Reproduce every record precisely, leaving no line out.

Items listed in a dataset
Segment Open

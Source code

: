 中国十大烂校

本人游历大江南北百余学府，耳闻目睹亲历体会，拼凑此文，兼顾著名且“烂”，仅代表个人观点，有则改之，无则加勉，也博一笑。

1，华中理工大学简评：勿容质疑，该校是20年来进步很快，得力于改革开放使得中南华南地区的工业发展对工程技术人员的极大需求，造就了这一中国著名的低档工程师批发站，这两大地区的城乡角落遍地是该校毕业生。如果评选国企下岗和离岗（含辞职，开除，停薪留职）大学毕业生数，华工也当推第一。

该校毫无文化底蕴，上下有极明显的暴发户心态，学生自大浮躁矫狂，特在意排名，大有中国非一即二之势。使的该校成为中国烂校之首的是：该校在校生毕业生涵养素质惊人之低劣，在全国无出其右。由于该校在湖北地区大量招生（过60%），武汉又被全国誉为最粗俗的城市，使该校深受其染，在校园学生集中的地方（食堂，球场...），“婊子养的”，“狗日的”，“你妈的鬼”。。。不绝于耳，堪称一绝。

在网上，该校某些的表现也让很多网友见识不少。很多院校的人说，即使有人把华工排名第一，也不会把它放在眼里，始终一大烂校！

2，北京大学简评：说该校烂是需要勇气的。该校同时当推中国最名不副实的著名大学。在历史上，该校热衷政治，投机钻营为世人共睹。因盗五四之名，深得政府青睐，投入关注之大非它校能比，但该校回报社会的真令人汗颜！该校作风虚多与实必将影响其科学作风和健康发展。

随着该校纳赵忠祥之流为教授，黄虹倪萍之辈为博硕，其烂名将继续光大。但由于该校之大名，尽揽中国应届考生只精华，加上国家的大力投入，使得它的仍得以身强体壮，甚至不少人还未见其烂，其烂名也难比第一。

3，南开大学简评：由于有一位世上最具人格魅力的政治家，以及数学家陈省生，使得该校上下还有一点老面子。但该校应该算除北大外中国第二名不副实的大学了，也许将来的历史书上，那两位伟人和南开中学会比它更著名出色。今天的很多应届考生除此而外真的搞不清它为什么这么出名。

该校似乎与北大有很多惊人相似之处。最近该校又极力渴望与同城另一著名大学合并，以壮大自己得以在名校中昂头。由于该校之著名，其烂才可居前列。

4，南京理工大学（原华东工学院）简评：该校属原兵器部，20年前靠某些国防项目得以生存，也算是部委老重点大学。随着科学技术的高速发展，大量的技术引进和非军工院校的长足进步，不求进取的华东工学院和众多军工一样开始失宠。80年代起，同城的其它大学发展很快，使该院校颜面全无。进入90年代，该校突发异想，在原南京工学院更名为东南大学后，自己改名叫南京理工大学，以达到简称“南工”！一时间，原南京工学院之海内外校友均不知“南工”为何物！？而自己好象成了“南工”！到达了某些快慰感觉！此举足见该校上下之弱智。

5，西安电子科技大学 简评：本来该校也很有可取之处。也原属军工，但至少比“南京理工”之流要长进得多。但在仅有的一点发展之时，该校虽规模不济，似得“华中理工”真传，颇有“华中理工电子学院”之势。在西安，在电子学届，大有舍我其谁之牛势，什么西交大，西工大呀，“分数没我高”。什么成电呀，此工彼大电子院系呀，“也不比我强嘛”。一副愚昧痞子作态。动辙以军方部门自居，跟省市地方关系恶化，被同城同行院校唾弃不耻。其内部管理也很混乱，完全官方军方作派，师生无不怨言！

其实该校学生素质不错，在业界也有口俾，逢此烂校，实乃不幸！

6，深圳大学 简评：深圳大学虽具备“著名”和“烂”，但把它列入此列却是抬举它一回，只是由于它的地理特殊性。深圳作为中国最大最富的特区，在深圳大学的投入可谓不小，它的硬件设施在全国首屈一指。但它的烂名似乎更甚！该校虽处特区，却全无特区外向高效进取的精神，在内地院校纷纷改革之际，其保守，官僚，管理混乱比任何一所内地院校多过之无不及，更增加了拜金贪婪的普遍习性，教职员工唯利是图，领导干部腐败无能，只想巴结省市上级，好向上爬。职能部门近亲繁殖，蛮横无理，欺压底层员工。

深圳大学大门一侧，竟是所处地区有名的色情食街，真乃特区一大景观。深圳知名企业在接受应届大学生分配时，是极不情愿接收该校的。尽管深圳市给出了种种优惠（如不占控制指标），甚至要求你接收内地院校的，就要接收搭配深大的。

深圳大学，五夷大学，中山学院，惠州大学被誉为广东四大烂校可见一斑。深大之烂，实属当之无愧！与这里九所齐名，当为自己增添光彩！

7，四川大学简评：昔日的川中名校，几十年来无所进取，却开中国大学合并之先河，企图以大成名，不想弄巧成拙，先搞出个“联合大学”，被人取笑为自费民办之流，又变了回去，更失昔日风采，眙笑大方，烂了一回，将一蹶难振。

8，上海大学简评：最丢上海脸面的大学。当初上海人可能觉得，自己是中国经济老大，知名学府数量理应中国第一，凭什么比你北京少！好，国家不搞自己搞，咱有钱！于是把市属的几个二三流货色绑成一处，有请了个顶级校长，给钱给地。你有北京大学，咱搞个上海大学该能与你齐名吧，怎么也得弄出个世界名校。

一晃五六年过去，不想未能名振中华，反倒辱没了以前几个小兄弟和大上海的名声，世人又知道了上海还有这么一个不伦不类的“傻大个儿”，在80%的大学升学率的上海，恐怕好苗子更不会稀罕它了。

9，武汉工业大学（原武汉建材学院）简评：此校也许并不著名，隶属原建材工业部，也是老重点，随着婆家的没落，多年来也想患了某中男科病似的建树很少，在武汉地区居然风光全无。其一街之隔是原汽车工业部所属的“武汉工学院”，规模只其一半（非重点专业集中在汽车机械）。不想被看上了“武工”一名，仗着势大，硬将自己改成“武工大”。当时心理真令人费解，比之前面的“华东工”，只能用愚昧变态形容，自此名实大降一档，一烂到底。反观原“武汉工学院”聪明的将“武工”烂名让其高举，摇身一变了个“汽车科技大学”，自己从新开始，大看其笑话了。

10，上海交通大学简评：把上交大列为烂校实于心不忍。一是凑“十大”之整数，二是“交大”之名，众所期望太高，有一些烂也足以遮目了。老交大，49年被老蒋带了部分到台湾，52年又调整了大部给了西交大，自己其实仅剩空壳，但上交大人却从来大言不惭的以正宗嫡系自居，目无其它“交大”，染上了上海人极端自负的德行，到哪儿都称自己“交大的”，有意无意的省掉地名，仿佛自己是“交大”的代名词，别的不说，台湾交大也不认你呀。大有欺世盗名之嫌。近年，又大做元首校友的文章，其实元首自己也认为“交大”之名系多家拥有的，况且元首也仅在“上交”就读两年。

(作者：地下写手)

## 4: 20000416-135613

Segment Closed

### [Your response]
Source code

: 中国十大烂校

本人游历大江南北百余学府，耳闻目睹亲历体会，拼凑此文，兼顾著名且“烂”，仅代表个人观点，有则改之，无则加勉，也博一笑。

1，华中理工大学简评：勿容质疑，该校是20年来进步很快，得力于改革开放使得中南华南地区的工业发展对工程技术人员的极大需求，造就了这一中国著名的低档工程师批发站，这两大地区的城乡角落遍地是该校毕业生。如果评选国企下岗和离岗（含辞职，开除，停薪留职）大学毕业生数，华工也当推第一。

该校毫无文化底蕴，上下有极明显的暴发户心态，学生自大浮躁矫狂，特在意排名，大有中国非一即二之势。使的该校成为中国烂校之首的是：该校在校生毕业生涵养素质惊人之低劣，在全国无出其右。由于该校在湖北地区大量招生（过60%），武汉又被全国誉为最粗俗的城市，使该校深受其染，在校园学生集中的地方（食堂，球场...），“婊子养的”，“狗日的”，“你妈的鬼”。。。不绝于耳，堪称一绝。

在网上，该校某些的表现也让很多网友见识不少。很多院校的人说，即使有人把华工排名第一，也不会把它放在眼里，始终一大烂校！

2，北京大学简评：说该校烂是需要勇气的。该校同时当推中国最名不副实的著名大学。在历史上，该校热衷政治，投机钻营为世人共睹。因盗五四之名，深得政府青睐，投入关注之大非它校能比，但该校回报社会的真令人汗颜！该校作风虚多与实必将影响其科学作风和健康发展。

随着该校纳赵忠祥之流为教授，黄虹倪萍之辈为博硕，其烂名将继续光大。但由于该校之大名，尽揽中国应届考生只精华，加上国家的大力投入，使得它的仍得以身强体壮，甚至不少人还未见其烂，其烂名也难比第一。

3，南开大学简评：由于有一位世上最具人格魅力的政治家，以及数学家陈省生，使得该校上下还有一点老面子。但该校应该算除北大外中国第二名不副实的大学了，也许将来的历史书上，那两位伟人和南开中学会比它更著名出色。今天的很多应届考生除此而外真的搞不清它为什么这么出名。

该校似乎与北大有很多惊人相似之处。最近该校又极力渴望与同城另一著名大学合并，以壮大自己得以在名校中昂头。由于该校之著名，其烂才可居前列。

4，南京理工大学（原华东工学院）简评：该校属原兵器部，20年前靠某些国防项目得以生存，也算是部委老重点大学。随着科学技术的高速发展，大量的技术引进和非军工院校的长足进步，不求进取的华东工学院和众多军工一样开始失宠。80年代起，同城的其它大学发展很快，使该院校颜面全无。进入90年代，该校突发异想，在原南京工学院更名为东南大学后，自己改名叫南京理工大学，以达到简称“南工”！一时间，原南京工学院之海内外校友均不知“南工”为何物！？而自己好象成了“南工”！到达了某些快慰感觉！此举足见该校上下之弱智。

5，西安电子科技大学 简评：本来该校也很有可取之处。也原属军工，但至少比“南京理工”之流要长进得多。但在仅有的一点发展之时，该校虽规模不济，似得“华中理工”真传，颇有“华中理工电子学院”之势。在西安，在电子学届，大有舍我其谁之牛势，什么西交大，西工大呀，“分数没我高”。什么成电呀，此工彼大电子院系呀，“也不比我强嘛”。一副愚昧痞子作态。动辙以军方部门自居，跟省市地方关系恶化，被同城同行院校唾弃不耻。其内部管理也很混乱，完全官方军方作派，师生无不怨言！

其实该校学生素质不错，在业界也有口俾，逢此烂校，实乃不幸！

6，深圳大学 简评：深圳大学虽具备“著名”和“烂”，但把它列入此列却是抬举它一回，只是由于它的地理特殊性。深圳作为中国最大最富的特区，在深圳大学的投入可谓不小，它的硬件设施在全国首屈一指。但它的烂名似乎更甚！该校虽处特区，却全无特区外向高效进取的精神，在内地院校纷纷改革之际，其保守，官僚，管理混乱比任何一所内地院校多过之无不及，更增加了拜金贪婪的普遍习性，教职员工唯利是图，领导干部腐败无能，只想巴结省市上级，好向上爬。职能部门近亲繁殖，蛮横无理，欺压底层员工。

深圳大学大门一侧，竟是所处地区有名的色情食街，真乃特区一大景观。深圳知名企业在接受应届大学生分配时，是极不情愿接收该校的。尽管深圳市给出了种种优惠（如不占控制指标），甚至要求你接收内地院校的，就要接收搭配深大的。

深圳大学，五夷大学，中山学院，惠州大学被誉为广东四大烂校可见一斑。深大之烂，实属当之无愧！与这里九所齐名，当为自己增添光彩！

7，四川大学简评：昔日的川中名校，几十年来无所进取，却开中国大学合并之先河，企图以大成名，不想弄巧成拙，先搞出个“联合大学”，被人取笑为自费民办之流，又变了回去，更失昔日风采，眙笑大方，烂了一回，将一蹶难振。

8，上海大学简评：最丢上海脸面的大学。当初上海人可能觉得，自己是中国经济老大，知名学府数量理应中国第一，凭什么比你北京少！好，国家不搞自己搞，咱有钱！于是把市属的几个二三流货色绑成一处，有请了个顶级校长，给钱给地。你有北京大学，咱搞个上海大学该能与你齐名吧，怎么也得弄出个世界名校。

一晃五六年过去，不想未能名振中华，反倒辱没了以前几个小兄弟和大上海的名声，世人又知道了上海还有这么一个不伦不类的“傻大个儿”，在80%的大学升学率的上海，恐怕好苗子更不会稀罕它了。

9，武汉工业大学（原武汉建材学院）简评：此校也许并不著名，隶属原建材工业部，也是老重点，随着婆家的没落，多年来也想患了某中男科病似的建树很少，在武汉地区居然风光全无。其一街之隔是原汽车工业部所属的“武汉工学院”，规模只其一半（非重点专业集中在汽车机械）。不想被看上了“武工”一名，仗着势大，硬将自己改成“武工大”。当时心理真令人费解，比之前面的“华东工”，只能用愚昧变态形容，自此名实大降一档，一烂到底。反观原“武汉工学院”聪明的将“武工”烂名让其高举，摇身一变了个“汽车科技大学”，自己从新开始，大看其笑话了。

10，上海交通大学简评：把上交大列为烂校实于心不忍。一是凑“十大”之整数，二是“交大”之名，众所期望太高，有一些烂也足以遮目了。老交大，49年被老蒋带了部分到台湾，52年又调整了大部给了西交大，自己其实仅剩空壳，但上交大人却从来大言不惭的以正宗嫡系自居，目无其它“交大”，染上了上海人极端自负的德行，到哪儿都称自己“交大的”，有意无意的省掉地名，仿佛自己是“交大”的代名词，别的不说，台湾交大也不认你呀。大有欺世盗名之嫌。近年，又大做元首校友的文章，其实元首自己也认为“交大”之名系多家拥有的，况且元首也仅在“上交”就读两年。

(作者：地下写手)

## 4: 20000416-135613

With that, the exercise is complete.